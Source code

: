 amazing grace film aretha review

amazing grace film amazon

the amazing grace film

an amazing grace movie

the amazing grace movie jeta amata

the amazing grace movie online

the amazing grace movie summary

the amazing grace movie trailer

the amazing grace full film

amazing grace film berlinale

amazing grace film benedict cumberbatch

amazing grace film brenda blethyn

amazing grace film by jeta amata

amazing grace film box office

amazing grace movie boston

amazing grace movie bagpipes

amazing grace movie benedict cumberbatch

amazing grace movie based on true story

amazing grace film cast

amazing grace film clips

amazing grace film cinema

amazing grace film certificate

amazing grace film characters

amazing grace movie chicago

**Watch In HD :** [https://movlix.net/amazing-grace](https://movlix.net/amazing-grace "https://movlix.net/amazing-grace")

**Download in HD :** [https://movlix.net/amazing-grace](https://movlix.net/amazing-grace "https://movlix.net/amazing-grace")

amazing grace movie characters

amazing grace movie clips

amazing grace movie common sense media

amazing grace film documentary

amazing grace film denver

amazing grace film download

What needs to be done » Only the lines from the one containing "amazing grace film clips" through the last line of the material belong in your answer; output them exactly.

Reply »
amazing grace film clips

amazing grace film cinema

amazing grace film certificate

amazing grace film characters

amazing grace movie chicago

**Watch In HD :** [https://movlix.net/amazing-grace](https://movlix.net/amazing-grace "https://movlix.net/amazing-grace")

**Download in HD :** [https://movlix.net/amazing-grace](https://movlix.net/amazing-grace "https://movlix.net/amazing-grace")

amazing grace movie characters

amazing grace movie clips

amazing grace movie common sense media

amazing grace film documentary

amazing grace film denver

amazing grace film download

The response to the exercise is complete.